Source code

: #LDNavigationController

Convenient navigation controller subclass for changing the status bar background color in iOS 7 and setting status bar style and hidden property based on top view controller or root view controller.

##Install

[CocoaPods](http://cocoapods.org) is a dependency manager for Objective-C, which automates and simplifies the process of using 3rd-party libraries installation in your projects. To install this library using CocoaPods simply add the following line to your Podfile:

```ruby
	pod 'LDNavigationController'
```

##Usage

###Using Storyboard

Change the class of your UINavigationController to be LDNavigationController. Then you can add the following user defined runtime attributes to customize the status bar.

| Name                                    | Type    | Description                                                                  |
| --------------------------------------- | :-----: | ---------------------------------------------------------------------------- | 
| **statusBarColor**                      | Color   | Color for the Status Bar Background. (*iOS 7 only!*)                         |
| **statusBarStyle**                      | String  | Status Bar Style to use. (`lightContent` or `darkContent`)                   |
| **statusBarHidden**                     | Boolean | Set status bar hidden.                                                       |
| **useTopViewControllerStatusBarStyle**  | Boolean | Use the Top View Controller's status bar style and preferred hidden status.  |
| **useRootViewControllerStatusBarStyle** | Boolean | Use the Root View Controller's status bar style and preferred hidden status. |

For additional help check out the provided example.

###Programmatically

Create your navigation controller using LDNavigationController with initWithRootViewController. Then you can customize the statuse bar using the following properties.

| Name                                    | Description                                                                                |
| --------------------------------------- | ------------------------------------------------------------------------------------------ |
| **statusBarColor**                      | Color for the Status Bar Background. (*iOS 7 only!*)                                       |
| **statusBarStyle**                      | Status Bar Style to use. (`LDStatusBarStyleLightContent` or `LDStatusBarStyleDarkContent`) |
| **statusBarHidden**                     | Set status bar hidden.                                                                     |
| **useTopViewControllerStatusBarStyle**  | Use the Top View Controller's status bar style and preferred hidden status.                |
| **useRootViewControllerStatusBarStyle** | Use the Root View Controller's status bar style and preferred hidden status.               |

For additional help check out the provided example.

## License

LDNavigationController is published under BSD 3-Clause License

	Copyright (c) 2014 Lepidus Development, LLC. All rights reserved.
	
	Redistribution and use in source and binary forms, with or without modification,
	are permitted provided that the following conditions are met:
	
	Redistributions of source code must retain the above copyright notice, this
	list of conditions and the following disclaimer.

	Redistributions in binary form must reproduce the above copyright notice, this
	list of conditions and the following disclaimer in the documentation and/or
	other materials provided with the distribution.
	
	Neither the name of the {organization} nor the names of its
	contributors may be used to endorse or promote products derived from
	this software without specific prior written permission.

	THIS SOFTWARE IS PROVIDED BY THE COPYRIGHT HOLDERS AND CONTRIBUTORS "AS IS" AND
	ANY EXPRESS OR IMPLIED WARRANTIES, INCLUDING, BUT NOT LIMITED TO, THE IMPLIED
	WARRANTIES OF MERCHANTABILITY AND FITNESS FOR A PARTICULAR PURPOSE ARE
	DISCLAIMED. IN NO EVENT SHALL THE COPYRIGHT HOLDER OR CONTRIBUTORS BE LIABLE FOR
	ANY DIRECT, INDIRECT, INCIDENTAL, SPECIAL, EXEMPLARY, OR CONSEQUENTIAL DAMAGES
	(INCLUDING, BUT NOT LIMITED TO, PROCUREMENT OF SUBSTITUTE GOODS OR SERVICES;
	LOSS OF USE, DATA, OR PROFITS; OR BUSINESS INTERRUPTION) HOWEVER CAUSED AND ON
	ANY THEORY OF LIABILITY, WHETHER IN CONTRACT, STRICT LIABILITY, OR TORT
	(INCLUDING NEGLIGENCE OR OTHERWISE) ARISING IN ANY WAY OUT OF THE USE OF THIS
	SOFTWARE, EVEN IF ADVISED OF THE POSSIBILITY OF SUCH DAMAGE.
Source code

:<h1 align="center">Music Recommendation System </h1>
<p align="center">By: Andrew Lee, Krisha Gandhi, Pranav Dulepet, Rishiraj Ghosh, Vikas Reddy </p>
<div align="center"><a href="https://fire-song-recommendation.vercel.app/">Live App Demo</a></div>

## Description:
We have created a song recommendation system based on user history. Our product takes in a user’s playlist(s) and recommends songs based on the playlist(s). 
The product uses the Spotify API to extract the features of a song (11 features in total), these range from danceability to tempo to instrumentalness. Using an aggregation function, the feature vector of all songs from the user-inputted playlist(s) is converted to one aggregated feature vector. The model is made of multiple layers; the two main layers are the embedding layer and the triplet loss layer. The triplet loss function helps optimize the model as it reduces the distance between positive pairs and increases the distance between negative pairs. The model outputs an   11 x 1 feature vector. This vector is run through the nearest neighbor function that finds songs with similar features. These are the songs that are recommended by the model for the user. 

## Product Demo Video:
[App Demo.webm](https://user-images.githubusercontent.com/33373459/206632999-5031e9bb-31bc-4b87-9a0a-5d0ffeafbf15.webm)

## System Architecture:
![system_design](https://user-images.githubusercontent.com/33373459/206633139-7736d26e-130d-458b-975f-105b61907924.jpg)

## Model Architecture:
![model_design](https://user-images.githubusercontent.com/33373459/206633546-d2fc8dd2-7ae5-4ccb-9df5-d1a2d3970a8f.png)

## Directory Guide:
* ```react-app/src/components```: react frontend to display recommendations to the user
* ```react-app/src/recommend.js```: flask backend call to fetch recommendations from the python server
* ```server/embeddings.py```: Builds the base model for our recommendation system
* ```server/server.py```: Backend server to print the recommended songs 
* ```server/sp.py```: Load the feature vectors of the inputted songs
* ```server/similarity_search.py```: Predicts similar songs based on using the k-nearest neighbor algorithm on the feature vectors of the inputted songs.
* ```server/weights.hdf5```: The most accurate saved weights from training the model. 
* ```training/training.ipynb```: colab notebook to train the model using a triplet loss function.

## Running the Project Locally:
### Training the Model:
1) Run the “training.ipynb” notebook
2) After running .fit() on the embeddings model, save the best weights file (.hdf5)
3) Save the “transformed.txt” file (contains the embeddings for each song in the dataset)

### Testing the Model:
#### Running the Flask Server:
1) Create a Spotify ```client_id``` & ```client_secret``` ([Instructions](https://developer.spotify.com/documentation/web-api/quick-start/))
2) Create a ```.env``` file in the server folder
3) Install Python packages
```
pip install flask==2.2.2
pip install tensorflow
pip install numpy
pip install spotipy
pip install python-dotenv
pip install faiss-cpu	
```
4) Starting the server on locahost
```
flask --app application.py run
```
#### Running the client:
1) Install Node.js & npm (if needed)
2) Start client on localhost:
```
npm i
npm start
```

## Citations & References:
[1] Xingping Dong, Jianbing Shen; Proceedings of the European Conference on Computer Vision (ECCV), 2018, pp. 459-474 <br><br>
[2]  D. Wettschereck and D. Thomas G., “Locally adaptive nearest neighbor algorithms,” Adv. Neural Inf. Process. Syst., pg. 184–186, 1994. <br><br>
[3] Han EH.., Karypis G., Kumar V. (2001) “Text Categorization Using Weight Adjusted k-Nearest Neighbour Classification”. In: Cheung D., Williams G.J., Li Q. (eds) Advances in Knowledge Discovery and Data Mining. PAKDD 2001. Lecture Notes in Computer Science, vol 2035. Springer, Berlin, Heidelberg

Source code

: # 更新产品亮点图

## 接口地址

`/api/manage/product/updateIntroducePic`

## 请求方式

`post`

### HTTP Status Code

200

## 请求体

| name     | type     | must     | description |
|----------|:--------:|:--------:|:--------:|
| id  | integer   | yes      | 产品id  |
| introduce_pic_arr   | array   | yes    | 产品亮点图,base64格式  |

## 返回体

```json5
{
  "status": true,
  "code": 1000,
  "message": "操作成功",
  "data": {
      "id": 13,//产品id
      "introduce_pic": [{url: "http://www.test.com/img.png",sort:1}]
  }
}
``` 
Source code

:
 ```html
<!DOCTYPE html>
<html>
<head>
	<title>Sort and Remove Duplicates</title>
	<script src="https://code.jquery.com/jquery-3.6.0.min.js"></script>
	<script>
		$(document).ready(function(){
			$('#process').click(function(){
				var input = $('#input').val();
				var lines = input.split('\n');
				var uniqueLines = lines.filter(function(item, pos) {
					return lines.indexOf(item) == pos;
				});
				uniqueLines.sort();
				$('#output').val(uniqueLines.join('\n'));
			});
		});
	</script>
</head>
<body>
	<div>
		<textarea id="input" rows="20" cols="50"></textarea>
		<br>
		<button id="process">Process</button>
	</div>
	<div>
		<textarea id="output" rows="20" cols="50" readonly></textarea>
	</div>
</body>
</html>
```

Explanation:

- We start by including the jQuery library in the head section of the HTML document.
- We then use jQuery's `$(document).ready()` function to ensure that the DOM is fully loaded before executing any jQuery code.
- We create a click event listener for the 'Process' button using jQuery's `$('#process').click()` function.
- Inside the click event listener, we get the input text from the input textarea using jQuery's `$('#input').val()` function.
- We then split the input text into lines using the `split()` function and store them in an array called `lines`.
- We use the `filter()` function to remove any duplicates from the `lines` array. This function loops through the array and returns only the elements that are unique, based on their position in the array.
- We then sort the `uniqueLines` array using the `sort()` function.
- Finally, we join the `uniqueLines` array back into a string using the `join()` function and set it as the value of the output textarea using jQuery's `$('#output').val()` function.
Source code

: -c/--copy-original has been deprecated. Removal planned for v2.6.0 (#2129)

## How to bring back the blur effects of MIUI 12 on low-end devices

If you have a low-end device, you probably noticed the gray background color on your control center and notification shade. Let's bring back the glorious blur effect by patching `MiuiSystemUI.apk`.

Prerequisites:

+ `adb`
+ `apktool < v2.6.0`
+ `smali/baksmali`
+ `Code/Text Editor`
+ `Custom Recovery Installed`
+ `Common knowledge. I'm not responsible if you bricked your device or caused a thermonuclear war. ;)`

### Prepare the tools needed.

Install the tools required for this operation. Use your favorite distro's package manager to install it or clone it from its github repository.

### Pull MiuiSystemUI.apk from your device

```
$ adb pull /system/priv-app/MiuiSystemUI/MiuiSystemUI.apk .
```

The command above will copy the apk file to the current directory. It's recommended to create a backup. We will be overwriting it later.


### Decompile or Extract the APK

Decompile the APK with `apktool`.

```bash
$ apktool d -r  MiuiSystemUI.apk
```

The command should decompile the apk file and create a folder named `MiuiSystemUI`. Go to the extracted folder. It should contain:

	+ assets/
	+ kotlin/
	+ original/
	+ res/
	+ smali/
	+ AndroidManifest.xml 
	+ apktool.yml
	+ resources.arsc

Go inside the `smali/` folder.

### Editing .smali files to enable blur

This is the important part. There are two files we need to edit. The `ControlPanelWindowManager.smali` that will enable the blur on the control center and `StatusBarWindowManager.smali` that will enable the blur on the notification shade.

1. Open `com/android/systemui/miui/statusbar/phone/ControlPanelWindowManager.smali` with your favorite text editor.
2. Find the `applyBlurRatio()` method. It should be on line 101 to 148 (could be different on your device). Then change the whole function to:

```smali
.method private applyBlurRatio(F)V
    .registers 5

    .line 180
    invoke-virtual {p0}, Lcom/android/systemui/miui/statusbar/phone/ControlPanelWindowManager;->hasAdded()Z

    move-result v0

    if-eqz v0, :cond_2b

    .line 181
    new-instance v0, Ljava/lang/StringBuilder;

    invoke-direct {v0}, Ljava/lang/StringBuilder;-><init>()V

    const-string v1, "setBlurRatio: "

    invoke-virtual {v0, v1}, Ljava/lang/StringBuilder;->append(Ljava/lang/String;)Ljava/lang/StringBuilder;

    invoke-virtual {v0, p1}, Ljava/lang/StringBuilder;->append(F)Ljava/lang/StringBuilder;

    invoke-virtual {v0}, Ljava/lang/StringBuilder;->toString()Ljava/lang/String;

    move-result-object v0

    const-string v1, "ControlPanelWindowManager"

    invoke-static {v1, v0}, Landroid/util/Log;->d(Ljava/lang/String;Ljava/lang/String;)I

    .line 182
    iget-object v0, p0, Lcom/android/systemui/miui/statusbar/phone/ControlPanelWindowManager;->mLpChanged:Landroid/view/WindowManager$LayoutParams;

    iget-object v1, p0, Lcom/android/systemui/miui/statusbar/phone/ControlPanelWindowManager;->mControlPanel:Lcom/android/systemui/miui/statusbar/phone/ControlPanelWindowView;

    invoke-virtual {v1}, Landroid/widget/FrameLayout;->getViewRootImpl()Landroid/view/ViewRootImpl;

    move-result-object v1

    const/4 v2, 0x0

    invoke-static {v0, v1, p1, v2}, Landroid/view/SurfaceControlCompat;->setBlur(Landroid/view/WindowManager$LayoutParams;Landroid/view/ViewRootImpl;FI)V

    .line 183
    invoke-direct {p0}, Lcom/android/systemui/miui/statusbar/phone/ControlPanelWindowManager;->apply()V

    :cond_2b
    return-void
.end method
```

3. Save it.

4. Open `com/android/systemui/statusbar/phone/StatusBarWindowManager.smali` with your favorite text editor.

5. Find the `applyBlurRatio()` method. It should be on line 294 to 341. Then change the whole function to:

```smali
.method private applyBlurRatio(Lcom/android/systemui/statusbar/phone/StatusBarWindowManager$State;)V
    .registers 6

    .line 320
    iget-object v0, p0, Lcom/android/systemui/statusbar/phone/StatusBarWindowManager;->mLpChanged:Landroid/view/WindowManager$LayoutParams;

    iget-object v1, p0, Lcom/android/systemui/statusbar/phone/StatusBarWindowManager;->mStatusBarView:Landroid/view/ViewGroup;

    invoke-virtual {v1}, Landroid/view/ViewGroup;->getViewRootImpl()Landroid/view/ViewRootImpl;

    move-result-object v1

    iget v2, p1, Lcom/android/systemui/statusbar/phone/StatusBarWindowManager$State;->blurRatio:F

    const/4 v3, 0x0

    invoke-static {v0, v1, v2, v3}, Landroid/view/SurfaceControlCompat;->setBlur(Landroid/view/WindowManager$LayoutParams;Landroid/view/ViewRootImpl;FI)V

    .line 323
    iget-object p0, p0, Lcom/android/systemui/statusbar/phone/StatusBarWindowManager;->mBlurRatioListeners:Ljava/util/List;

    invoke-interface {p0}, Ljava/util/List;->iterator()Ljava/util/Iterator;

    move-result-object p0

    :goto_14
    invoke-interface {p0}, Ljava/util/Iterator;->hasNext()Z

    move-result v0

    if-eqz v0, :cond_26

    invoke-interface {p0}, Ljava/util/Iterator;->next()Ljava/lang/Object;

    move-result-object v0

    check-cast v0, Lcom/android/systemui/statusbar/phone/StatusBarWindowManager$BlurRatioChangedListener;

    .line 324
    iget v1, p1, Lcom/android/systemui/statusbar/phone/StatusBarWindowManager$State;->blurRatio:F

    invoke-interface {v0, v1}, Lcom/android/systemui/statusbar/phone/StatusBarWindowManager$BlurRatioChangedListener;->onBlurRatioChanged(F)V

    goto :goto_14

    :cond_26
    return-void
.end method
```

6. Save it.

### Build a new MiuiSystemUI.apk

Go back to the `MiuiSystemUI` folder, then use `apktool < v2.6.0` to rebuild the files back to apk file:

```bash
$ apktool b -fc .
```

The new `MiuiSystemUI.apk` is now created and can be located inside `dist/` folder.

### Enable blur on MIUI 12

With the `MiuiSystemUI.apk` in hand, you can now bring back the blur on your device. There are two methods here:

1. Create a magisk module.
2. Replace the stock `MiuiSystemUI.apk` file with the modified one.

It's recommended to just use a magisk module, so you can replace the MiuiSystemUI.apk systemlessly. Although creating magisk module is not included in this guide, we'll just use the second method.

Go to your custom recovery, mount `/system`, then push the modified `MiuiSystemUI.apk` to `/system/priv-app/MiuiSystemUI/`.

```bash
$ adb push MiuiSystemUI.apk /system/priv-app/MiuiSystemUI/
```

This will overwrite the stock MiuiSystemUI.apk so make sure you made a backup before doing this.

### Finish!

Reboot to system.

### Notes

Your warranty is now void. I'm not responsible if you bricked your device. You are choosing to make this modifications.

### WHAT TO WORK ON:
From the records above, show each line that contains the word "backup".

### REPLY TO THE EXERCISE:
The command above will copy the apk file to the current directory. It's recommended to create a backup. We will be overwriting it later.
This will overwrite the stock MiuiSystemUI.apk so make sure you made a backup before doing this.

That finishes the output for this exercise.